Market Update – April
It was the late US General and later politician Colin Powell who once said “Bad news isn’t wine. It doesn’t improve with age”. With the bad news emanating from Ukraine over the last month or so, much of the early focus was on the humanitarian plight of those caught up in the conflict as well as the action taken across Western nations aligned to NATO and the US to sanction Russian individuals, companies and economic interests. The narrative was very much around how these measures would pressure Russia by bringing its economy and currency to its knees.
Since then, however, the Ruble has recovered to less than 14% below its pre-invasion levels. Part of this may be due to capital controls and strict rationing of USD by the Russian Government to defend the Ruble. It may also reflect the shifting geopolitical sands brought about by the conflict and the related crisis of commodities being felt across the world.

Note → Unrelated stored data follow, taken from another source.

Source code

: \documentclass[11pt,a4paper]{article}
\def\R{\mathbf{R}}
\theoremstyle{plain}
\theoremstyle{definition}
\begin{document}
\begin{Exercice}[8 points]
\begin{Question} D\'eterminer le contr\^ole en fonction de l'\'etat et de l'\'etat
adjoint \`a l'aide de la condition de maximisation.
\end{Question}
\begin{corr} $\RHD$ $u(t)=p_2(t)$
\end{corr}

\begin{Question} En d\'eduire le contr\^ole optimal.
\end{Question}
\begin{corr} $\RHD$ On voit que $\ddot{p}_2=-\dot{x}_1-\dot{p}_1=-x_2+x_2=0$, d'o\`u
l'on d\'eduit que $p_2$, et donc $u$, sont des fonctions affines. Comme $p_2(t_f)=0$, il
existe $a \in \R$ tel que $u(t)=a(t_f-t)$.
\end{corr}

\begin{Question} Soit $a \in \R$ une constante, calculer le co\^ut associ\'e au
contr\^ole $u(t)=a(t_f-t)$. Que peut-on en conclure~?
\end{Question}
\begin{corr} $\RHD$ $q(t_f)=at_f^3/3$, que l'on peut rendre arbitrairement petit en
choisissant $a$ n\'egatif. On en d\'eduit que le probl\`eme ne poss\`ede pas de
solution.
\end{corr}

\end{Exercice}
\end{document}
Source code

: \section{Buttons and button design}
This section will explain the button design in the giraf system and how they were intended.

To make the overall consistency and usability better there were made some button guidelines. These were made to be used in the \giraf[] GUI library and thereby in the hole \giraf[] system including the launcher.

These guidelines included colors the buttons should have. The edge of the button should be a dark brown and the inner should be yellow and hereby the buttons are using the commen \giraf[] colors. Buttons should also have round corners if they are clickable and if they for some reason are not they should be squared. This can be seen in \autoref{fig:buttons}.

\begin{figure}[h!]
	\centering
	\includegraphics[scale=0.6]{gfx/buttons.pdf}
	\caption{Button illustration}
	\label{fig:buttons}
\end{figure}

We take the liberty here of quoting (at length) Zoltan Pozsar of Credit Suisse (and formerly of the US Treasury and US Federal Reserve):
In today’s environment, where we have to navigate a global conflict between great powers and an unfolding crisis of commodities, thought leadership is more important than ever. The current environment is perhaps more complex than the crises of 1997, 2008, or 2020, for the problem is not only nominal (FX pegs, par, or the great overdraft, respectively), but also real: commodities are real resources (food, energy, metals), and resource inequality cannot be addressed by QE…
…you can print money, but not oil to heat or wheat to eat.